Abstract

The Irish artist Richard Mosse’s The Enclave (2013), a sixscreen video, photography, and sound installation made over several years in and around Goma, Democratic Republic of Congo, was featured in the Pavilion of Ireland at the Fifty-fifth Venice Biennale and at Jack Shainman Gallery, New York. Shot with infrared Kodak Aerochrome film, Mosse’s Enclave became a locus for debates about contemporary aesthetic strategies, especially within photography, and the ethics of deploying the shock of the sublime to elicit both empathy and questioning, exposing the viewer/participant to the tensions of attraction and aversion that oscillate within the sublime. I argue that Mosse’s visual/aural strategies, by running counter to those programmed within the image supply chain dominated by mass-produced culture, set in motion jarring ambiguities that an uneasy audience must struggle with or at least decode. Mosse engages the critical points at which given sign systems break down, become porous or malleable, and where glitches and short circuits upset our blasé habits and routines of consumption.

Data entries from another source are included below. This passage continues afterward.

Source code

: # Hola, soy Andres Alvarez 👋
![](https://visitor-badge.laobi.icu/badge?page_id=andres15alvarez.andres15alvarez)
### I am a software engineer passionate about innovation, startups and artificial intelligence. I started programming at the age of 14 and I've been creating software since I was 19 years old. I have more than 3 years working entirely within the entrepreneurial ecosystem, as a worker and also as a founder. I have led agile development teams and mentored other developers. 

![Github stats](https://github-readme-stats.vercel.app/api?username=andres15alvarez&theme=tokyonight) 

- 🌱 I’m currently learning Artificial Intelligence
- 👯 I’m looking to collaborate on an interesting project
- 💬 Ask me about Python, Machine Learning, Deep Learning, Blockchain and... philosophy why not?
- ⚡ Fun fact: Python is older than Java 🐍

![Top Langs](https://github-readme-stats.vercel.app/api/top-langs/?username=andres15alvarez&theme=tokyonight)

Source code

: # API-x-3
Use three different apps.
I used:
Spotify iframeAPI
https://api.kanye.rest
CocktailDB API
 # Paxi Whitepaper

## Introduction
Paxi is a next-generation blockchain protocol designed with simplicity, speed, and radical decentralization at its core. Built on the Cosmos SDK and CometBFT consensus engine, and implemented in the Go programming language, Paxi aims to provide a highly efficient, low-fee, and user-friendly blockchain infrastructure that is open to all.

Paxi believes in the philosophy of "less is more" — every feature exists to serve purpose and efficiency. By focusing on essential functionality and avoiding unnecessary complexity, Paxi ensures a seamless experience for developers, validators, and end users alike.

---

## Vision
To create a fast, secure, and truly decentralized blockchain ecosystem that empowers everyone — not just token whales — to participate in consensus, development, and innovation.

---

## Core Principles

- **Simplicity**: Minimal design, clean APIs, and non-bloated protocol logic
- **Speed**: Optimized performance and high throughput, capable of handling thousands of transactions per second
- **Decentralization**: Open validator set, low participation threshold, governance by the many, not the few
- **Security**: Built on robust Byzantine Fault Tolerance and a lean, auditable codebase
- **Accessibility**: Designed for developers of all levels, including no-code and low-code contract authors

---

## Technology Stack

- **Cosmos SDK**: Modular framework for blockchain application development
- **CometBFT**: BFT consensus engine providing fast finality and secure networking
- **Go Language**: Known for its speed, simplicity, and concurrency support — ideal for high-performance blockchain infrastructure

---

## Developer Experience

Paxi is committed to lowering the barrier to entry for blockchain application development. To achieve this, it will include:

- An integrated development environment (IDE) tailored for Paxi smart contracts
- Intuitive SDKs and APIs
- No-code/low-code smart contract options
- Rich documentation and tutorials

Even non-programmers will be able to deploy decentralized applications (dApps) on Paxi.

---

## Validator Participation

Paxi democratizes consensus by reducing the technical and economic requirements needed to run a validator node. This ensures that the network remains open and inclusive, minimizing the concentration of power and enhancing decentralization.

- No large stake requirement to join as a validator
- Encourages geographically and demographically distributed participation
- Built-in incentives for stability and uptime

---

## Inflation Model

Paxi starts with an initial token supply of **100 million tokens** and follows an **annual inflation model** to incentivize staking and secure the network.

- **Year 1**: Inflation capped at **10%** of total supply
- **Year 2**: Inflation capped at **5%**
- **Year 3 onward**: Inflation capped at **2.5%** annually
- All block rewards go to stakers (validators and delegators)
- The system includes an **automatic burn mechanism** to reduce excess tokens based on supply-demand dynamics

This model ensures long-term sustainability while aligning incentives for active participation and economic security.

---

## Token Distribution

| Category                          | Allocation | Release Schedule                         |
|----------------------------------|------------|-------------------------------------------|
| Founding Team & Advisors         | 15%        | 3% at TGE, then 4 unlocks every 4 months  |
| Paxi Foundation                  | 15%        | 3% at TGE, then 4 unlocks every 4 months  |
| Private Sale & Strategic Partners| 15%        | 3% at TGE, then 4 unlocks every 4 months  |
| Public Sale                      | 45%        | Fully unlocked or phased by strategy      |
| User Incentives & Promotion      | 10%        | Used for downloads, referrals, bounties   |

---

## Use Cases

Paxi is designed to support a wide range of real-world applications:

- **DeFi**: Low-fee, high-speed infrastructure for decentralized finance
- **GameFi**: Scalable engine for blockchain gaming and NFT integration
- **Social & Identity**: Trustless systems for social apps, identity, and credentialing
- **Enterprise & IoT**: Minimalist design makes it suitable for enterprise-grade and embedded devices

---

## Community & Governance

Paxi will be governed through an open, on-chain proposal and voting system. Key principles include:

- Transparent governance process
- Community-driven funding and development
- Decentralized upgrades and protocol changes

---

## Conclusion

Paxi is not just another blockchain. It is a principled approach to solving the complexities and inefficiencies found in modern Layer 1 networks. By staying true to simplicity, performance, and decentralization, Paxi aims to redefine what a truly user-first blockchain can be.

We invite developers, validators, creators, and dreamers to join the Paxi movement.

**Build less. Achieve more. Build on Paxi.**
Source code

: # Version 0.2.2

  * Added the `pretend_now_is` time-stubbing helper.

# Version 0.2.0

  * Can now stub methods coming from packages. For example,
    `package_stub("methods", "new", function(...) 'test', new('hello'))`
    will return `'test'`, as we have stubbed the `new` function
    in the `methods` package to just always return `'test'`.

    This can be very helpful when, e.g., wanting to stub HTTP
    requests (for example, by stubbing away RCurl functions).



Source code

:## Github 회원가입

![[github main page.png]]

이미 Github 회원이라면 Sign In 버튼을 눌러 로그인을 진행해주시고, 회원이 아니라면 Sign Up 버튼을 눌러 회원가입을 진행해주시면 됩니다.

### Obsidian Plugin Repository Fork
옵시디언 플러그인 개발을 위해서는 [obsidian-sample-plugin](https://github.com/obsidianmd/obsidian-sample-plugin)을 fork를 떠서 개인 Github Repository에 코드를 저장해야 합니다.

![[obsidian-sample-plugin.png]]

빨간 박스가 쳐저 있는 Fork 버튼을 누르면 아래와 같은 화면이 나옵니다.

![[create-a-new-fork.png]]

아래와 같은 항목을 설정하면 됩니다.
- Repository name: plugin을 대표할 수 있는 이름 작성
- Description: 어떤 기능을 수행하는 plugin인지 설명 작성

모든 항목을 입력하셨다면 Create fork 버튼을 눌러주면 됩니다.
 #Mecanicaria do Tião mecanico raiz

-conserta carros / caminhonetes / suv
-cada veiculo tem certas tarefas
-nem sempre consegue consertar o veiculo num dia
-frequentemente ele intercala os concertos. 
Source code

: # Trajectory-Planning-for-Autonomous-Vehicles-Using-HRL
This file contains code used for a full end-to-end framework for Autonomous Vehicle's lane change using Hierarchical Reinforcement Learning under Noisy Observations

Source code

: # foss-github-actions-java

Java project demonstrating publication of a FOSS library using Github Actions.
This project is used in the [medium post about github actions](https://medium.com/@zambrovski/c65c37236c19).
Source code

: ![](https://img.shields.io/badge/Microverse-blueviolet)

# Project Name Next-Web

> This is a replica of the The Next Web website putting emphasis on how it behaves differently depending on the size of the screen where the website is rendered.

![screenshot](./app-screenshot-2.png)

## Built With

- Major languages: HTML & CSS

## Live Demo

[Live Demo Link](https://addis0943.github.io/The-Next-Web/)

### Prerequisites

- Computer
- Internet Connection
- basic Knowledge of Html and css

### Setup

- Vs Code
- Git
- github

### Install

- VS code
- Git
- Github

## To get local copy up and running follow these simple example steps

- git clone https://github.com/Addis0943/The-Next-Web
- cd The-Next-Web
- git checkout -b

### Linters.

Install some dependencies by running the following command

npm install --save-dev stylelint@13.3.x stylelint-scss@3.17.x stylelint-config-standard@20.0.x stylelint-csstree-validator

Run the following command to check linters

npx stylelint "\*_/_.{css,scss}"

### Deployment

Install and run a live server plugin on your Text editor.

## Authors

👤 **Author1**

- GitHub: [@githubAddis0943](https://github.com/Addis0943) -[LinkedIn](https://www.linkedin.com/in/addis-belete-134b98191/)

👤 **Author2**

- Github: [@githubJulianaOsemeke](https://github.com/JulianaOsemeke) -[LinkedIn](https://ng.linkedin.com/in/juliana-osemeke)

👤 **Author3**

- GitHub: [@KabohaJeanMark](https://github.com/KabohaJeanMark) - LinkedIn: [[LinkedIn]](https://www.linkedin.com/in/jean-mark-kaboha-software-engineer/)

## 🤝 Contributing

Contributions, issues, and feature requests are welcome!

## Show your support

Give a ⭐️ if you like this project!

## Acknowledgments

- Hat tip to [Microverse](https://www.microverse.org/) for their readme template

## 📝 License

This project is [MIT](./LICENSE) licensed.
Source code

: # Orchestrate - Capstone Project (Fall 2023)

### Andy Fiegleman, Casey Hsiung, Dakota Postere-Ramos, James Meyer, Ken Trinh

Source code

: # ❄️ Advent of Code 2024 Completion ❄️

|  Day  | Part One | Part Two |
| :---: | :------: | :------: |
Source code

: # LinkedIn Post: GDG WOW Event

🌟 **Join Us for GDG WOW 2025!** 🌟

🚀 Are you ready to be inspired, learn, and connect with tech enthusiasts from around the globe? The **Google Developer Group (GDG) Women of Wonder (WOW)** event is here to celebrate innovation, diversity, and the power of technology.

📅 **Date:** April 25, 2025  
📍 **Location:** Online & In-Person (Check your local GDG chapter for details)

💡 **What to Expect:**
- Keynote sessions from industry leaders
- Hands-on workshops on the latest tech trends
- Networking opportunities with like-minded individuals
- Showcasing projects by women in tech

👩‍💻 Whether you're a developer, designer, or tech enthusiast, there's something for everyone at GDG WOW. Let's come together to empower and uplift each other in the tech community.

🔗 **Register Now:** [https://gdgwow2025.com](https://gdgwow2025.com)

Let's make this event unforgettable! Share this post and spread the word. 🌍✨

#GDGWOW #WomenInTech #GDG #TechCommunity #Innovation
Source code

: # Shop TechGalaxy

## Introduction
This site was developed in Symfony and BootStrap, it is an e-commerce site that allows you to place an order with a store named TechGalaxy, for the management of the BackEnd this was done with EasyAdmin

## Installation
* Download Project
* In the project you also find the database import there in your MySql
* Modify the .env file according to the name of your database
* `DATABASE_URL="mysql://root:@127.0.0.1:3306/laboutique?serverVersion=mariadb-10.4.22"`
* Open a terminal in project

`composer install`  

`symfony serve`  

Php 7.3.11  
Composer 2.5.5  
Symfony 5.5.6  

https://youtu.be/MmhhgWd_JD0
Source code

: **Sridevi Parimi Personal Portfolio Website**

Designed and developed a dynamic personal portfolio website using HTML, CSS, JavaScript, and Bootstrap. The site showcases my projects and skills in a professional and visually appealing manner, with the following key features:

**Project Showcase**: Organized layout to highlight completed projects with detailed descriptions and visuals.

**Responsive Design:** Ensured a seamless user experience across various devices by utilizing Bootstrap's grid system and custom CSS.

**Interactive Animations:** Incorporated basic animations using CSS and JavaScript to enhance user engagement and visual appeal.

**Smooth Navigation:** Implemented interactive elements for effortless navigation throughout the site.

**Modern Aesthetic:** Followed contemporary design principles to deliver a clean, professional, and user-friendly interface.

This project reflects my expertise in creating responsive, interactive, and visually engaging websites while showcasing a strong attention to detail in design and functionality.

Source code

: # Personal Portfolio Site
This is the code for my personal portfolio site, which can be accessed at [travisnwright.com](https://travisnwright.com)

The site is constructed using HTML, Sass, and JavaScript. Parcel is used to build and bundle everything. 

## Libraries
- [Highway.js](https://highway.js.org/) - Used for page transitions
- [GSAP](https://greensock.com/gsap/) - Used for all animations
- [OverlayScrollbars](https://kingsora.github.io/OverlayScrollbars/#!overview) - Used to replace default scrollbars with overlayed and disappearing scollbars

His installations pose questions about how we read meaning in the texts and images that structure our experience and our understanding of cultural representation. Thus Mosse’s work highlights the limitations of photojournalism and photography by mixing the contingent and abstract, the symbolic and political, evoking the precariousness of life as experienced in the continuing cycles of war, armed conflicts, and systematic tactics of violence that mark our era.